Challenge
Discovering new quantum algorithms is an exceptionally difficult challenge due to the number of potential quantum operations and is highly counterintuitive for human researchers to navigate. U.S. leadership in the emerging quantum computing revolution will require accelerating the design and development of quantum algorithms (including those that capitalize on the convergence of classical HPC, AI, and quantum computers) that demonstrate scientific utility and a provable quantum advantage.
AI Solution
Novel AI could discover new quantum algorithms by automating and optimizing their design and translating them into applications without requiring prior domain knowledge. Furthermore, AI-powered platforms can translate high-level problem descriptions in natural language into executable quantum circuits, making algorithm design more accessible to researchers from various fields. AI could help establish scientific workflows that leverage the interplay of classical and quantum resources, managing data flow and executing complex computations across platforms.
Justification
There is strong evidence that quantum computers and algorithms will offer solutions to computational problems with high impact to the scientific community, beyond the limits of classical HPC and AI. DOE hosts the most complete suite of scientific computing capabilities and these advances in quantum capability will enable computations that are classically intractable.
National Impact
The discovery of new quantum algorithms will have broad applications to science domains, such as fusion sciences, high energy physics, nuclear physics, materials science, and chemistry, with proposed commercial applications for the acceleration of drug, material, and chemical discovery. This technological leap would not only bolster the nation’s economy and security but also provide tools to address some of the most challenging scientific and societal problems.

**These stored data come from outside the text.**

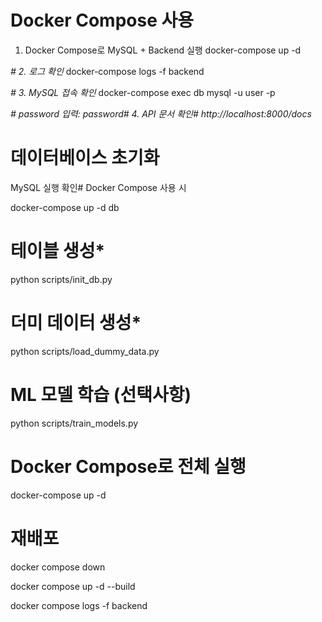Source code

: # Docker Compose 사용

1. Docker Compose로 MySQL + Backend 실행
docker-compose up -d

*# 2. 로그 확인*
docker-compose logs -f backend

*# 3. MySQL 접속 확인*
docker-compose exec db mysql -u user -p

*# password 입력: password# 4. API 문서 확인# http://localhost:8000/docs* 

# 데이터베이스 초기화

MySQL 실행 확인# Docker Compose 사용 시

docker-compose up -d db

# 테이블 생성*
python scripts/init_db.py

# 더미 데이터 생성*
python scripts/load_dummy_data.py

# ML 모델 학습 (선택사항)
python scripts/train_models.py

# Docker Compose로 전체 실행
docker-compose up -d

# 재배포
docker compose down

docker compose up -d --build

docker compose logs -f backend
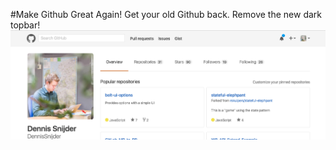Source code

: #Make Github Great Again!
Get your old Github back. Remove the new dark topbar!
![alt screenshot](screenshot.png)
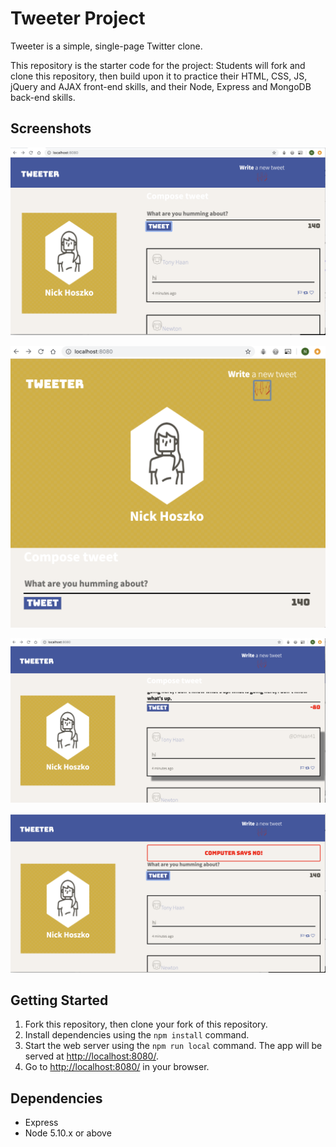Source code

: # Tweeter Project

Tweeter is a simple, single-page Twitter clone.

This repository is the starter code for the project: Students will fork and clone this repository, then build upon it to practice their HTML, CSS, JS, jQuery and AJAX front-end skills, and their Node, Express and MongoDB back-end skills.

## Screenshots

!["Screenshot of tweet main display"](https://github.com/hoszie/tweeter/blob/master/docs/tweeter-desktop-display.png?raw=true)

!["Changed responsive design when viewed on a smaller viewport"](https://github.com/hoszie/tweeter/blob/master/docs/changed-responsive-design.png?raw=true)

!["Shows highlighted tweet that is in focus by mouseover plus the negative counter for a tweet that is too long"](https://github.com/hoszie/tweeter/blob/master/docs/highlighted-tweet-negative-counter.png?raw=true)

!["Shows the error message when trying to submit an empty tweet"](https://github.com/hoszie/tweeter/blob/master/docs/Error-message.png?raw=true)


## Getting Started

1. Fork this repository, then clone your fork of this repository.
2. Install dependencies using the `npm install` command.
3. Start the web server using the `npm run local` command. The app will be served at <http://localhost:8080/>.
4. Go to <http://localhost:8080/> in your browser.

## Dependencies

- Express
- Node 5.10.x or above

Aligned Actions from the National Laboratories
Speeding Up Essential Groundwork for Quantum Computing
National Challenge: Discovering Quantum Algorithms with AI
Leading Lab: Pacific Northwest National Laboratory
Quantum computers have the potential to dramatically accelerate complex calculations, but inefficient data preparation remains a major bottleneck to achieving quantum advantage. To meet this national challenge, Pacific Northwest National Laboratory developed “Picasso,” an AI-enabled parallel algorithm that uses classical computing to efficiently prepare data for quantum systems. By leveraging AI-augmented graph coloring to optimize how quantum workloads are grouped, Picasso can process problems of unprecedented scale—handling millions of Pauli strings in minutes and one trillion-plus relationships while using modest GPU memory. This advance significantly expands the class of problems that can be explored with quantum algorithms, accelerating progress toward practical quantum computing.